Location
- Country: Russia

Physical characteristics
- Mouth: Pinega
- • coordinates: 63°48′45″N 44°44′30″E﻿ / ﻿63.81250°N 44.74167°E
- Length: 314 km (195 mi)
- Basin size: 5,290 km^{2} (2,040 mi^{2})
- • average: 46.7 m^{3}/s (1,650 cu ft/s)

Basin features
- Progression: Pinega→ Northern Dvina→ White Sea

= Yula (river) =

The Northern Dvina basin (also shows the Yula)

The Yula (Юла) is a river in Vinogradovsky and Pinezhsky Districts of Arkhangelsk Oblast in Russia. It is a left tributary of the Pinega. It is 314 km long, and the area of its basin 5290 km2. The principal tributaries of the Yula are Shivrey (right), Syomras (right), Ura (right), Yongala (left), and Yuras (left).

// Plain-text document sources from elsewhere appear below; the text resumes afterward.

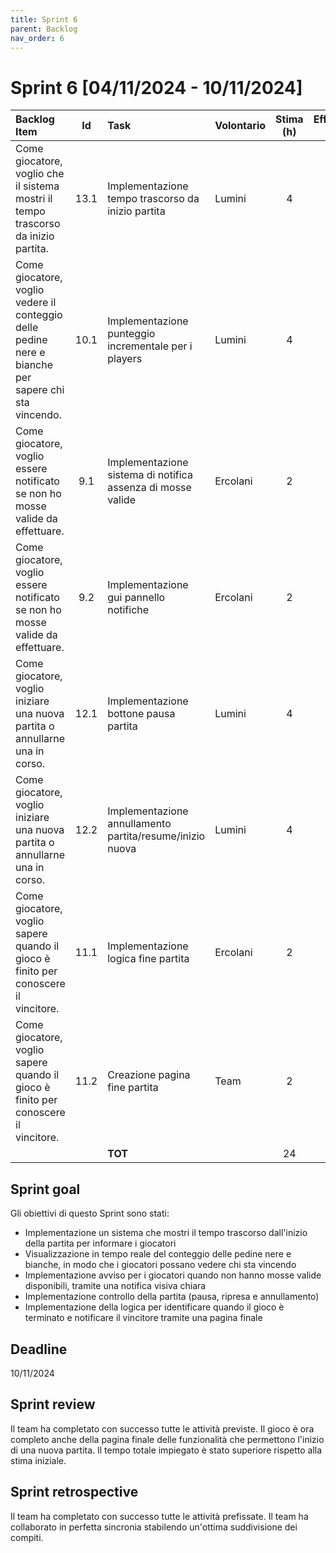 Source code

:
 ```yaml
---
title: Sprint 6
parent: Backlog
nav_order: 6
---
```

# Sprint 6 [04/11/2024 - 10/11/2024]

| Backlog Item                                                                                        |  Id  | Task                                                        | Volontario | Stima (h) | Effettivo (h) | D1 | D2 | D3 | D4 | D5 | D6 | D7 |
|:----------------------------------------------------------------------------------------------------|:----:|:------------------------------------------------------------|------------|:---------:|:-------------:|----|----|----|----|----|----|----|
| Come giocatore, voglio che il sistema mostri il tempo trascorso da inizio partita.                  | 13.1 | Implementazione tempo trascorso da inizio partita           | Lumini     |     4     |       4       | 4  | -  | -  | -  | -  | -  | -  |
| Come giocatore, voglio vedere il conteggio delle pedine nere e bianche per sapere chi sta vincendo. | 10.1 | Implementazione punteggio incrementale per i players        | Lumini     |     4     |       4       | 4  | -  | -  | -  | -  | -  | -  |
| Come giocatore, voglio essere notificato se non ho mosse valide da effettuare.                      | 9.1  | Implementazione sistema di notifica assenza di mosse valide | Ercolani   |     2     |       2       | -  | 2  | -  | -  | -  | -  | -  |
| Come giocatore, voglio essere notificato se non ho mosse valide da effettuare.                      | 9.2  | Implementazione gui pannello notifiche                      | Ercolani   |     2     |       4       | -  | 4  | -  | -  | -  | -  | -  |
| Come giocatore, voglio iniziare una nuova partita o annullarne una in corso.                        | 12.1 | Implementazione bottone pausa partita                       | Lumini     |     4     |       4       | -  | -  | -  | 4  | -  | -  | -  |
| Come giocatore, voglio iniziare una nuova partita o annullarne una in corso.                        | 12.2 | Implementazione annullamento partita/resume/inizio nuova    | Lumini     |     4     |       6       | -  | -  | -  | 6  | -  | -  | -  |
| Come giocatore, voglio sapere quando il gioco è finito per conoscere il vincitore.                  | 11.1 | Implementazione logica fine partita                         | Ercolani   |     2     |       4       | -  | -  | -  | 4  | -  | -  | -  |
| Come giocatore, voglio sapere quando il gioco è finito per conoscere il vincitore.                  | 11.2 | Creazione pagina fine partita                               | Team       |     2     |       2       | -  | -  | -  | 2  | -  | -  | -  |
|                                                                                                     |      | **TOT**                                                     |            |    24     |      30       | 8  | 6  | -  | 16 | -  | -  | -  |

## Sprint goal

Gli obiettivi di questo Sprint sono stati:

* Implementazione un sistema che mostri il tempo trascorso dall'inizio della partita per informare i giocatori
* Visualizzazione in tempo reale del conteggio delle pedine nere e bianche, in modo che i giocatori possano vedere chi sta vincendo
* Implementazione avviso per i giocatori quando non hanno mosse valide disponibili, tramite una notifica visiva chiara
* Implementazione controllo della partita (pausa, ripresa e annullamento)
* Implementazione della logica per identificare quando il gioco è terminato e notificare il vincitore tramite una pagina finale

## Deadline

10/11/2024

## Sprint review

Il team ha completato con successo tutte le attività previste. Il gioco è ora completo anche della pagina finale delle funzionalità
che permettono l'inizio di una nuova partita.
Il tempo totale impiegato è stato superiore rispetto alla stima iniziale.

## Sprint retrospective
Il team ha completato con successo tutte le attività prefissate.
Il team ha collaborato in perfetta sincronia stabilendo un'ottima suddivisione dei compiti. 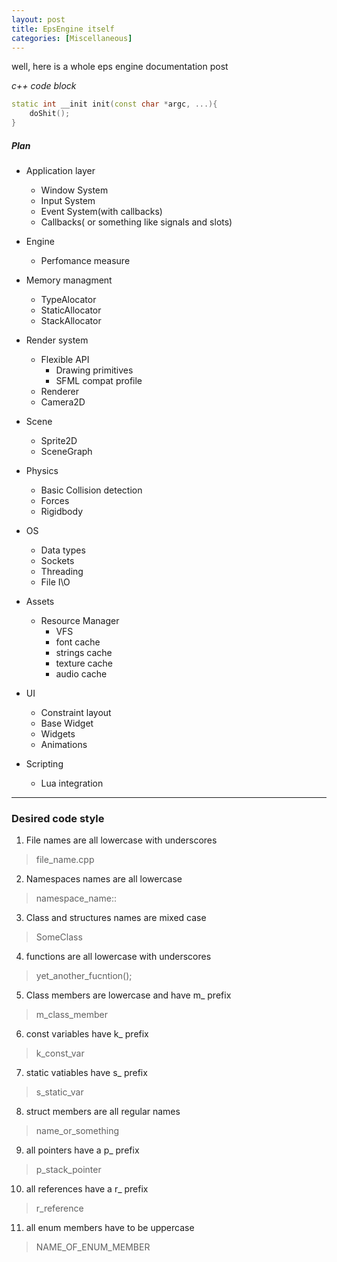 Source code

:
 ```yaml
---
layout: post
title: EpsEngine itself
categories: [Miscellaneous]
---
```


well, here is a whole eps engine documentation post

*c++ code block*
```c++
static int __init init(const char *argc, ...){
    doShit();
}
```
##### Plan
* Application layer
    * Window System
    * Input System
    * Event System(with callbacks)
    * Callbacks( or something like signals and slots)
* Engine 
    * Perfomance measure
* Memory managment
    * TypeAlocator
    * StaticAllocator
    * StackAllocator
* Render system
    * Flexible API
        * Drawing primitives
        * SFML compat profile
    * Renderer
    * Camera2D

* Scene
    * Sprite2D
    * SceneGraph
* Physics
    * Basic Collision detection
    * Forces
    * Rigidbody
* OS
    * Data types
    * Sockets
    * Threading
    * File I\O
* Assets
    * Resource Manager
        * VFS
        * font cache
        * strings cache
        * texture cache
        * audio cache
* UI
    * Constraint layout
    * Base Widget
    * Widgets
    * Animations
* Scripting
    * Lua integration

    
***
### Desired code style

1. File names are all lowercase with underscores             
>file_name.cpp

2. Namespaces names are all lowercase                        
>namespace_name::

3. Class and structures names are mixed case                 
>SomeClass

4. functions are all lowercase with underscores             
>yet_another_fucntion();

5. Class members are lowercase and have m_ prefix              
>m_class_member

6. const variables have k_ prefix                           
>k_const_var

7. static vatiables have s_ prefix                          
>s_static_var

8. struct members are all regular names                     
>name_or_something

9. all pointers have a p_ prefix                            
>p_stack_pointer

10. all references have a r_ prefix                         
>r_reference

11. all enum members have to be uppercase                   
>NAME_OF_ENUM_MEMBER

The river basin of the Yula includes the whole eastern part of Vinogradovsky District, a big part of Pinezhsky District, and minor areas in the north-west of Verkhnetoyemsky District.

The source of the Yula is in the south-eastern part of Vinogradovsky District, close to the border with Verkhnetoyemsky District. The Yula initially flows north and enters Pinezhsky District. The only village on the Yula, the village of Pachikha, is located downstream from the confluence of the Yula with its right tributary, Pachikha. Below the Yula turns north-east. The mouth of the Yula is located south of the village of Kushkopala.